Pictures paired with source code

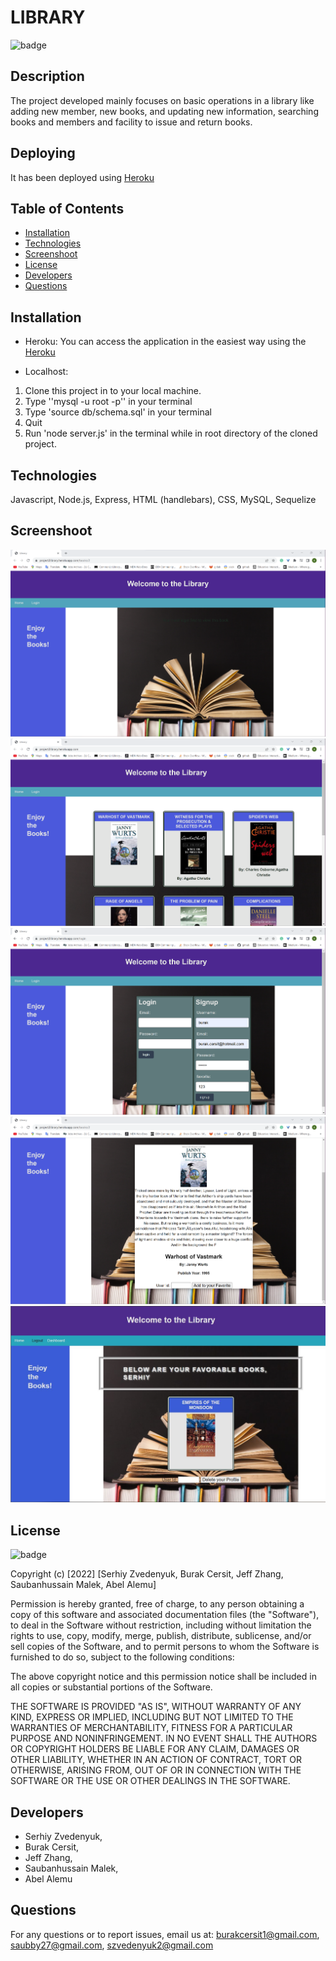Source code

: # LIBRARY

![badge](https://img.shields.io/badge/license-MIT-orange)


## Description
The project developed mainly focuses on basic operations in a library like adding new member, new books, and updating new information, searching books and members and facility to issue and return books.

## Deploying
It has been deployed using [Heroku](https://project2library.herokuapp.com/) 

## Table of Contents
* [Installation](#installation)
* [Technologies](#Technologies)
* [Screenshoot](#screenshoot)
* [License](#license)
* [Developers](#developers)
* [Questions](#questions)


## Installation
* Heroku: You can access the application in the easiest way using the [Heroku](https://project2library.herokuapp.com/) 

* Localhost: 
1. Clone this project in to your local machine.
2. Type ''mysql -u root -p'' in your terminal
3. Type 'source db/schema.sql' in your terminal
4. Quit
5. Run 'node server.js' in the terminal while in root directory of the cloned project.

## Technologies
Javascript, Node.js, Express, HTML (handlebars), CSS, MySQL, Sequelize

## Screenshoot
![1](./public/images/ss1.png)
![2](./public/images/ss2.png)
![3](./public/images/ss3.png)
![4](./public/images/ss4.png)
![5](./public/images/ss5.png)


## License
![badge](https://img.shields.io/badge/license-MIT-orange)

Copyright (c) [2022] [Serhiy Zvedenyuk, Burak Cersit, Jeff Zhang, Saubanhussain Malek, Abel Alemu]

Permission is hereby granted, free of charge, to any person obtaining a copy
of this software and associated documentation files (the "Software"), to deal
in the Software without restriction, including without limitation the rights
to use, copy, modify, merge, publish, distribute, sublicense, and/or sell
copies of the Software, and to permit persons to whom the Software is
furnished to do so, subject to the following conditions:

The above copyright notice and this permission notice shall be included in all
copies or substantial portions of the Software.

THE SOFTWARE IS PROVIDED "AS IS", WITHOUT WARRANTY OF ANY KIND, EXPRESS OR
IMPLIED, INCLUDING BUT NOT LIMITED TO THE WARRANTIES OF MERCHANTABILITY,
FITNESS FOR A PARTICULAR PURPOSE AND NONINFRINGEMENT. IN NO EVENT SHALL THE
AUTHORS OR COPYRIGHT HOLDERS BE LIABLE FOR ANY CLAIM, DAMAGES OR OTHER
LIABILITY, WHETHER IN AN ACTION OF CONTRACT, TORT OR OTHERWISE, ARISING FROM,
OUT OF OR IN CONNECTION WITH THE SOFTWARE OR THE USE OR OTHER DEALINGS IN THE
SOFTWARE.

## Developers
* Serhiy Zvedenyuk,
* Burak Cersit, 
* Jeff Zhang, 
* Saubanhussain Malek, 
* Abel Alemu

## Questions

For any questions or to report issues, email us at: burakcersit1@gmail.com, saubby27@gmail.com, szvedenyuk2@gmail.com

- Task directions: Return the span of lines in the data above that opens at the line with "LIABILITY, WHETHER IN" and closes at the line with "## Questions", exactly, ends included, nothing else.

- Reply:
LIABILITY, WHETHER IN AN ACTION OF CONTRACT, TORT OR OTHERWISE, ARISING FROM,
OUT OF OR IN CONNECTION WITH THE SOFTWARE OR THE USE OR OTHER DEALINGS IN THE
SOFTWARE.

## Developers
* Serhiy Zvedenyuk,
* Burak Cersit, 
* Jeff Zhang, 
* Saubanhussain Malek, 
* Abel Alemu

## Questions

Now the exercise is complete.